This article examines trademark law’s de-evolution from efficient market regulator to inefficient rent protector. This article shows that the standing rules which govern trademark litigation have played a key role in trademark law’s de-evolution. Under trademark law, only commercial market participants, i.e. trademark owners and their competitors, have standing. Consumers do not. This creates two problems. First, it brings the wrong cases to court for judicial resolution. Trademark owners repeatedly bring cases challenging efficient interpretations of trademark law, seeking to replace them with inefficient interpretations in order to capture the resulting rents. Potential trademark defendants, on the other hand, avoid conduct that will lead to, or settle rather than litigate, cases either defending efficient, or challenging inefficient, interpretations of trademark law. While efficient interpretations of trademark law can sharply increase welfare, most of the benefits flow to consumers in the form of reduced prices, rather than to any given potential trademark defendant. As a result, trademark owners repeatedly bring litigation challenging efficient interpretations of trademark law until trademark law becomes inefficient, at which point, potential defendants largely accede. Second, standing rules also frame the question presented in a misleading fashion. By defining who may appear in court and who thereby has a voice in the courtroom, the standing rules implicitly frame the question to be decided as whether the plaintiff or the defendant should prevail. But that frame completely mis-states the question presented in trademark litigation. It omits entirely the interests of consumers. Properly framed, the question that a court should be answering in trademark litigation is not whether the plaintiff or the defendant should win, but how the court can rule so that consumers win. But the standing rules obscure the true nature of the dispute.
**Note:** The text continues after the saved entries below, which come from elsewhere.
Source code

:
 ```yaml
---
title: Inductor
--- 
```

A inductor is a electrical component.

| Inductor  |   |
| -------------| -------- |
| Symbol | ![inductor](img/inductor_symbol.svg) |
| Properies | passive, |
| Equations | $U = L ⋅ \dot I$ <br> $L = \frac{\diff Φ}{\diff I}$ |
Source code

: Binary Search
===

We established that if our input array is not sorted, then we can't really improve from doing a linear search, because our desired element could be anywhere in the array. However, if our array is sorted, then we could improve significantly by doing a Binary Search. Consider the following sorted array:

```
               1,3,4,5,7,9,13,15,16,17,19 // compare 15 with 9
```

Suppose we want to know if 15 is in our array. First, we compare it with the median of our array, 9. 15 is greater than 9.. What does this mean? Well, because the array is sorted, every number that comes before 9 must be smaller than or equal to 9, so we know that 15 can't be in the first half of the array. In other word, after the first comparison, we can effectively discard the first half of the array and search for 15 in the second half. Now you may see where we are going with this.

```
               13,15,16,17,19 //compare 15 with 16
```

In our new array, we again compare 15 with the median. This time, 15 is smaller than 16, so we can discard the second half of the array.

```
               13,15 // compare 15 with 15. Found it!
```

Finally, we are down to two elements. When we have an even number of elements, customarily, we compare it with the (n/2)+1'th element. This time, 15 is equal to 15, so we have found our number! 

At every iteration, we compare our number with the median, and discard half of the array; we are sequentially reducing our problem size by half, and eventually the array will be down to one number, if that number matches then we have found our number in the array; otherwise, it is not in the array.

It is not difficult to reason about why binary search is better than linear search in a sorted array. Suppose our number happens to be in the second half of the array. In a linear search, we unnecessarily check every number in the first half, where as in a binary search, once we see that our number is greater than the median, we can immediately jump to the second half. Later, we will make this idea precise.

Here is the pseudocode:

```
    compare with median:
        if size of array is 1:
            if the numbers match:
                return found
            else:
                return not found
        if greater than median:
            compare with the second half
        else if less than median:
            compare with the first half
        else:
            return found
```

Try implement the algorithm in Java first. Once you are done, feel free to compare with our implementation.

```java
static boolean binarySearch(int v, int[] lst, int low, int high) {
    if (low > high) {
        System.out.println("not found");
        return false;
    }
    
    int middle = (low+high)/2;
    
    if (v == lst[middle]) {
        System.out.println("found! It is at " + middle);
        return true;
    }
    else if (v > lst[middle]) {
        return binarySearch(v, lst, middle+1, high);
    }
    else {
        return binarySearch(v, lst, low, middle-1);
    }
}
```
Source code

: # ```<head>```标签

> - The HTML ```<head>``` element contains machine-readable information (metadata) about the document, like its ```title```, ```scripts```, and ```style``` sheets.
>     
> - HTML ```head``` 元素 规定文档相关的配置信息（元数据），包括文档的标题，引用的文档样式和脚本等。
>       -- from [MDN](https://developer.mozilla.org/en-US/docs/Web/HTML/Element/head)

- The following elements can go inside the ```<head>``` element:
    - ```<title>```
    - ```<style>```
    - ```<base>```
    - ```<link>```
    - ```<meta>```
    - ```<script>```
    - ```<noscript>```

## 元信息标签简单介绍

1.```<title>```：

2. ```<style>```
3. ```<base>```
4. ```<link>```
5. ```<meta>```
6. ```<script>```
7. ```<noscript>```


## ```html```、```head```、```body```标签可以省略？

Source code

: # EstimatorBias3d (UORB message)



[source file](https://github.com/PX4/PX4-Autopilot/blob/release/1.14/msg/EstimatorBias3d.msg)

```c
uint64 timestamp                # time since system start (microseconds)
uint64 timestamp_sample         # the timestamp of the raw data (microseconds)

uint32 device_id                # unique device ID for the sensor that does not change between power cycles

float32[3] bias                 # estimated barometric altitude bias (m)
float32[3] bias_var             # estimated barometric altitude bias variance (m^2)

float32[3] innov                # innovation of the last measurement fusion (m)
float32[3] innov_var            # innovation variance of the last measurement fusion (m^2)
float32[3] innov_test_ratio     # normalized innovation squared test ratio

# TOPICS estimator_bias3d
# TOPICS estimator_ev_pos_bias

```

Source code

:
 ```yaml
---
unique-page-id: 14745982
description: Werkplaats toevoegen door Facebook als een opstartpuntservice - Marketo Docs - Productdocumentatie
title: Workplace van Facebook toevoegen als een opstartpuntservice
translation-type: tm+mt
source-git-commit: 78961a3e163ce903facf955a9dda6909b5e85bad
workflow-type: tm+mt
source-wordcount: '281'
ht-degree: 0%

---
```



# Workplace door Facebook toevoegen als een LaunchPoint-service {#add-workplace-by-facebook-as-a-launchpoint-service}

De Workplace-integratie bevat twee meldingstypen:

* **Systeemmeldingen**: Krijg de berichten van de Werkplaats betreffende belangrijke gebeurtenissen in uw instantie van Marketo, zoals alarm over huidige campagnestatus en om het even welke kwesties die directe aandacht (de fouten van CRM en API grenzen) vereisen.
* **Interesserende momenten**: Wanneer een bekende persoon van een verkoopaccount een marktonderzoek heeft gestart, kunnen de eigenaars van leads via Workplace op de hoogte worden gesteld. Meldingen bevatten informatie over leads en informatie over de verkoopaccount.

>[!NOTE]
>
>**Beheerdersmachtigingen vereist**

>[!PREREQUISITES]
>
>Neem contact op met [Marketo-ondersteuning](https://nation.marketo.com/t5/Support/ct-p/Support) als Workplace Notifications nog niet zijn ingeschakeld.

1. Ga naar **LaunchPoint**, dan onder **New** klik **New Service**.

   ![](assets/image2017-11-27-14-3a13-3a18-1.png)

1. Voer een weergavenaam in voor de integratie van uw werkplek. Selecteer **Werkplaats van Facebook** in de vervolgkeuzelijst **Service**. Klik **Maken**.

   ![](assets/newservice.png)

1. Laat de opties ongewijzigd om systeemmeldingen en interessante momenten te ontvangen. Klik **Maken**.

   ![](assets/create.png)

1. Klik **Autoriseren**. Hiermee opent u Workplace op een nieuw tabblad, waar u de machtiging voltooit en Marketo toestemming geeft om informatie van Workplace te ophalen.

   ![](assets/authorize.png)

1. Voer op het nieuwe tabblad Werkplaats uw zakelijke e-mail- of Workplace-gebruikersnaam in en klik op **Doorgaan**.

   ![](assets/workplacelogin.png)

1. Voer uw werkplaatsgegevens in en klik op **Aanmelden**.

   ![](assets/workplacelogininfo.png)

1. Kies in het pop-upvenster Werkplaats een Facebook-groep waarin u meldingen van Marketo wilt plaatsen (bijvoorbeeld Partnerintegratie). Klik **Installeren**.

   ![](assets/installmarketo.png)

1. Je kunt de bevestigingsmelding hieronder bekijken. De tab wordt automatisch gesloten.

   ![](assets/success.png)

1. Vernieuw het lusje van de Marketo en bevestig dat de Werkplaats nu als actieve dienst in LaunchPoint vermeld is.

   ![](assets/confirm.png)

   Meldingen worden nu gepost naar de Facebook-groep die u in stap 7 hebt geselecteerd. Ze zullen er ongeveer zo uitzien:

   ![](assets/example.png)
Having identified the reasons courts get trademark cases wrong repeatedly, this article proposes two types of solutions. These proposed solutions aim not at substantive doctrinal reform, but at: (i) changing the incentives for bringing and defending trademark lawsuits; and (ii) more accurately framing the question presented in trademark litigation for judicial resolution. Within existing law, these reforms include: (i) broader availability of enhanced attorneys’ fees awards for prevailing defendants; (ii) increased viability of antitrust counterclaims in trademark litigation; and (iii) increased use of Federal Rule of Evidence 706 to appoint a neutral expert to identify and explain the consumer interests at stake in trademark litigation. In addition, Congress should amend the Trademark Act to add a strategic lawsuit against competition defense to trademark law, modeled after existing state strategic lawsuit against public participation laws. Only through such procedural reforms can we halt the otherwise ongoing substantive de-evolution of trademark law.
Lunney, Jr, Glynn S, Trademark Law’s De-Evolution: Why Courts Get Trademark Cases Wrong Repeatedly (December 21, 2016).